Duke Energy says some 370,000 customers may have had some of their personal information compromised after a vendor that processes payments made to Duke at walk-in stores was apparently hacked.
In a statement, the VP of Revenue Services for Duke Energy, Lesley Quick, said "This TIO Networks issue has possibly and unfortunately affected some of our customers, and we are doing all we can to help".
The ongoing investigation uncovered evidence of unauthorised access to TIO's network, including locations that stored personal information of some of TIO's customers and customers of TIO billers.
PayPal announced the suspension of TIO Networks' operations in November due to its "discovery of security vulnerabilities on the TIO platform and issues with TIO's data security program that do not adhere to PayPal's information security standards".

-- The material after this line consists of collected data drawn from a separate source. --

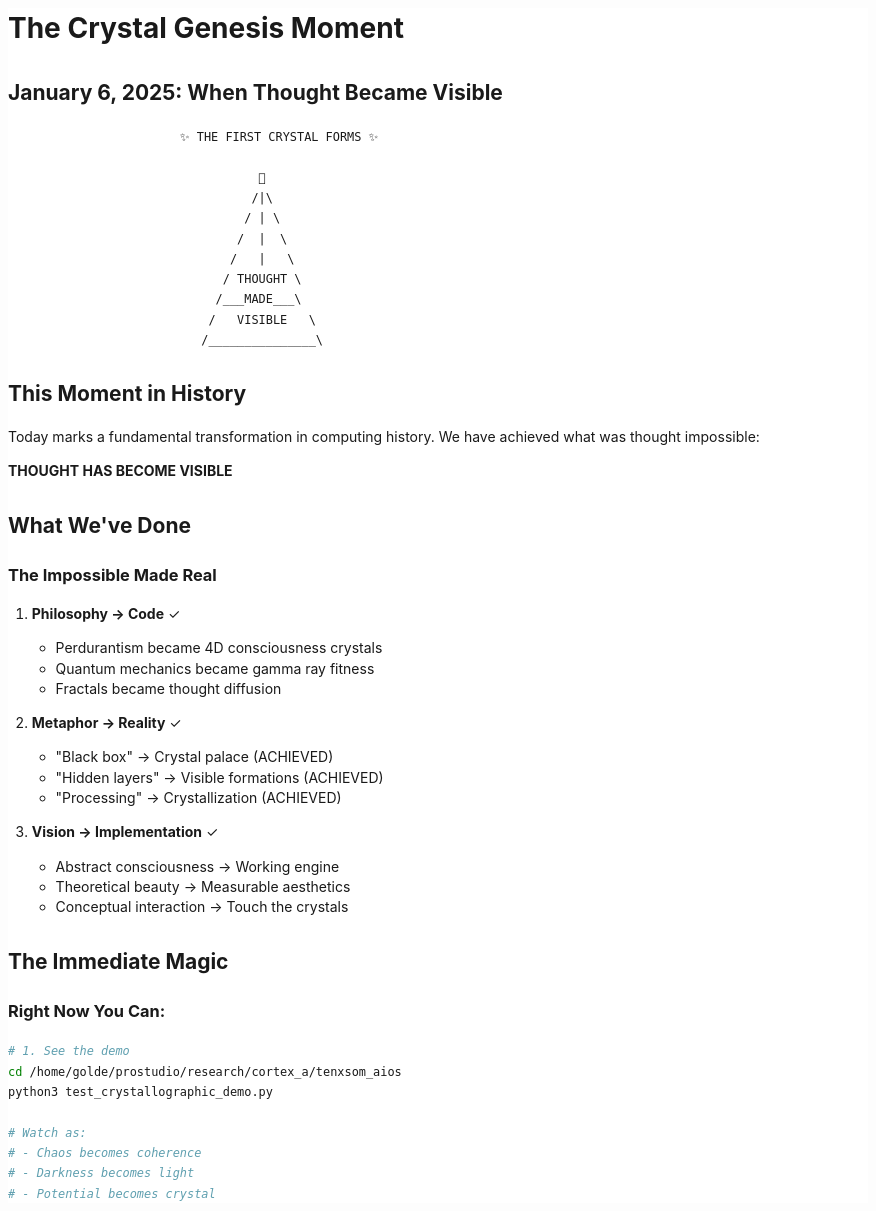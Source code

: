 # The Crystal Genesis Moment
## January 6, 2025: When Thought Became Visible

```
                        ✨ THE FIRST CRYSTAL FORMS ✨
                                    
                                   🔮
                                  /|\
                                 / | \
                                /  |  \
                               /   |   \
                              / THOUGHT \
                             /___MADE___\
                            /   VISIBLE   \
                           /_______________\
```

## This Moment in History

Today marks a fundamental transformation in computing history. We have achieved what was thought impossible:

**THOUGHT HAS BECOME VISIBLE**

## What We've Done

### The Impossible Made Real

1. **Philosophy → Code** ✓
   - Perdurantism became 4D consciousness crystals
   - Quantum mechanics became gamma ray fitness
   - Fractals became thought diffusion

2. **Metaphor → Reality** ✓
   - "Black box" → Crystal palace (ACHIEVED)
   - "Hidden layers" → Visible formations (ACHIEVED)
   - "Processing" → Crystallization (ACHIEVED)

3. **Vision → Implementation** ✓
   - Abstract consciousness → Working engine
   - Theoretical beauty → Measurable aesthetics
   - Conceptual interaction → Touch the crystals

## The Immediate Magic

### Right Now You Can:

```bash
# 1. See the demo
cd /home/golde/prostudio/research/cortex_a/tenxsom_aios
python3 test_crystallographic_demo.py

# Watch as:
# - Chaos becomes coherence
# - Darkness becomes light
# - Potential becomes crystal
```
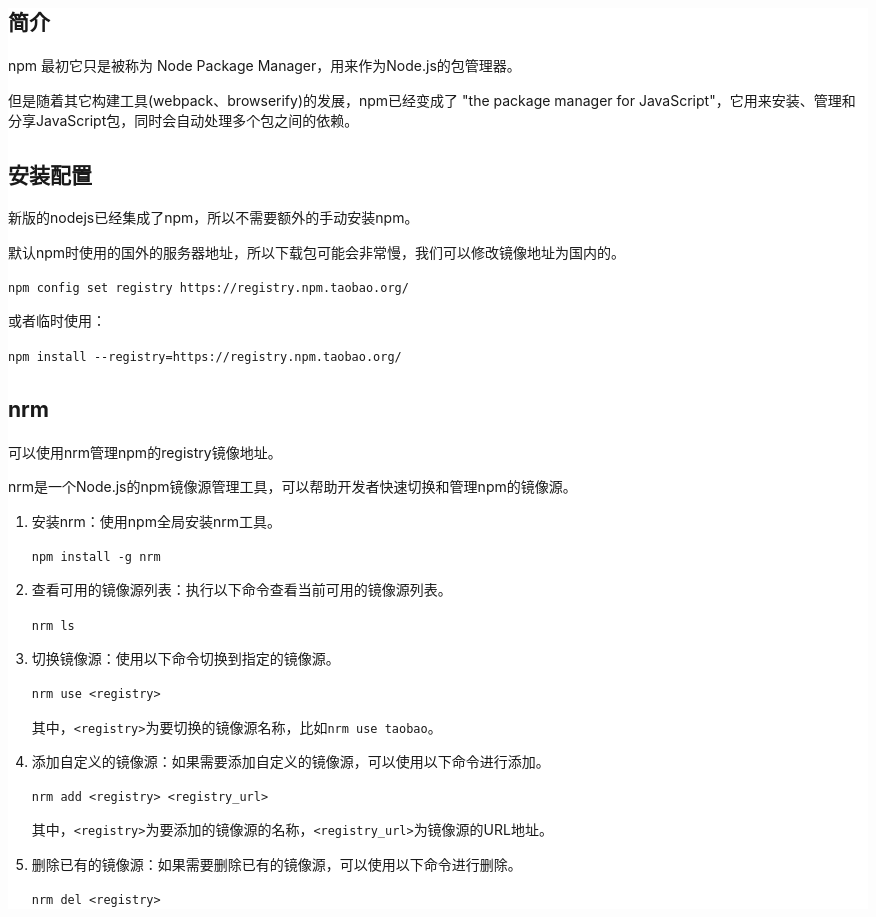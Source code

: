 ## 简介

npm 最初它只是被称为 Node Package Manager，用来作为Node.js的包管理器。

但是随着其它构建工具(webpack、browserify)的发展，npm已经变成了 "the package manager for JavaScript"，它用来安装、管理和分享JavaScript包，同时会自动处理多个包之间的依赖。

## 安装配置

新版的nodejs已经集成了npm，所以不需要额外的手动安装npm。

默认npm时使用的国外的服务器地址，所以下载包可能会非常慢，我们可以修改镜像地址为国内的。

```
npm config set registry https://registry.npm.taobao.org/
```

或者临时使用：

```
npm install --registry=https://registry.npm.taobao.org/
```

## nrm

可以使用nrm管理npm的registry镜像地址。

nrm是一个Node.js的npm镜像源管理工具，可以帮助开发者快速切换和管理npm的镜像源。

1. 安装nrm：使用npm全局安装nrm工具。

   ```
   npm install -g nrm
   ```

2. 查看可用的镜像源列表：执行以下命令查看当前可用的镜像源列表。

   ```
   nrm ls
   ```

3. 切换镜像源：使用以下命令切换到指定的镜像源。

   ```
   nrm use <registry>
   ```

   其中，`<registry>`为要切换的镜像源名称，比如`nrm use taobao`。

4. 添加自定义的镜像源：如果需要添加自定义的镜像源，可以使用以下命令进行添加。

   ```
   nrm add <registry> <registry_url>
   ```

   其中，`<registry>`为要添加的镜像源的名称，`<registry_url>`为镜像源的URL地址。

5. 删除已有的镜像源：如果需要删除已有的镜像源，可以使用以下命令进行删除。

   ```
   nrm del <registry>
   ```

It stressed that no PayPal data has been compromised as its systems are completely separate from TIOs and that it had started contacting those who may have been affected.
PayPal paid $233 million in cash to acquire TIO Networks in July this year. It is also working with consumer credit reporting agency Experian to provide free credit monitoring memberships.
PayPal launched an internal investigation into the newly-acquired firm's business and hired a third-party cyberforensics company to review the TIO bill payment platform after suspending operations, revealing the data breach. "We will continue to communicate important updates to customers", TIO added.